THE ARCH OF TITUS
Beyond the Forum and on the summit of the ridge known as the Velia is the Arch of Titus. We can read the inscription: SENATUS POPULUSQUE ROMANUS DIVO TITO DIVI VESPASIANI F. VESPASIANO AUGUSTO (The senate and people of Rome (dedicated this arch) to the deified Titus Vespasianus Augustus, son of the deified Vespasianus.) Consider this inscription. Both the Greeks and the Romans propitiated the spirits of the dead with sacrifice and prayer. The founder of a city or any specially great benefactor of the community they venerated after death as a hero, a being intermediate in dignity and power between man and the gods.
THE COLOSSEUM FROM THE NORTH
It was with this idea that the senate by decree deified (more strictly, heroized) a deceased emperor who seemed to that body to have been a specially worthy ruler. Thus they had deified Vespasian, and after him his son and successor Titus. This arch, therefore, was dedicated by the senate and people to the memory of Emperor Titus after his death. A monument of the kind commemorated a victory so great as to entitle the general to a triumph,—a procession of the victorious commander and his army along the Sacred Way, past the Forum, and up the Capitol to the temple of Jupiter on the summit. The spoils of war were carried in the procession, while games and other festivities rejoiced the hearts of the populace.

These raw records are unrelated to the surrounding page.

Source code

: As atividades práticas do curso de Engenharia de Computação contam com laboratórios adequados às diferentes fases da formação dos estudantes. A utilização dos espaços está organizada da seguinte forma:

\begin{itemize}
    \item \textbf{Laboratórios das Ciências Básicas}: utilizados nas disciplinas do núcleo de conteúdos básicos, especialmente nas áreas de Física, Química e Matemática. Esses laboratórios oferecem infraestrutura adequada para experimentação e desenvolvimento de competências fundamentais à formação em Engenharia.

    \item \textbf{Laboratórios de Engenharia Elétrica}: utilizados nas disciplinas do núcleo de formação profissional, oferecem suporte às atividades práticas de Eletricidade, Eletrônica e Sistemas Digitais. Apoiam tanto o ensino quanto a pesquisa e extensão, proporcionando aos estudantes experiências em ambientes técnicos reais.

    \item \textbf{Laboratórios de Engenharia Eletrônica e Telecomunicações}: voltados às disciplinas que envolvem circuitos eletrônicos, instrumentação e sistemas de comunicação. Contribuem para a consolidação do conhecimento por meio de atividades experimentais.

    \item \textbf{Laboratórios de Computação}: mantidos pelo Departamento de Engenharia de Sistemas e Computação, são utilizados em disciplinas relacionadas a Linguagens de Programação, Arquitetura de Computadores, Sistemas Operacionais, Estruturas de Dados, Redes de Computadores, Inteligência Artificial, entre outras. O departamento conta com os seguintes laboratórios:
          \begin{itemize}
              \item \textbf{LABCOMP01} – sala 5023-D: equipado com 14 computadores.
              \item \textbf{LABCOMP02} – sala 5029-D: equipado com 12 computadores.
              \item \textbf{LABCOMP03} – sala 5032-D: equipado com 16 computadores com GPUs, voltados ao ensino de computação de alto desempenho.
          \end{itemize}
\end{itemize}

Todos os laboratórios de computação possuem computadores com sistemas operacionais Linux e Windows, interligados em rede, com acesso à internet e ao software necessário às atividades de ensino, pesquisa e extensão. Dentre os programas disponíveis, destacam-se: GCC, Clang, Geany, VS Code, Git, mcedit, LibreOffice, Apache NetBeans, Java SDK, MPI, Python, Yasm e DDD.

This arch is a memorial of the war waged by Titus against the Jews, in which he besieged and destroyed Jerusalem, their holy city. During the conflict the Jews resisted with superhuman energy; and when everything was lost they killed one another and their wives and children as the lot determined, in order not to be slaves. The fame of their heroism is as imperishable as the military renown of the conqueror. The triumphal arch, accordingly, represents the slaughter of innocent people, the crushing of national liberty, the brutal sacking of cities, the merciless sale of captives into slavery. While casting this gloomy shadow, it reflects on the sunlit side the glory of victory and the extension and solidification of Roman power.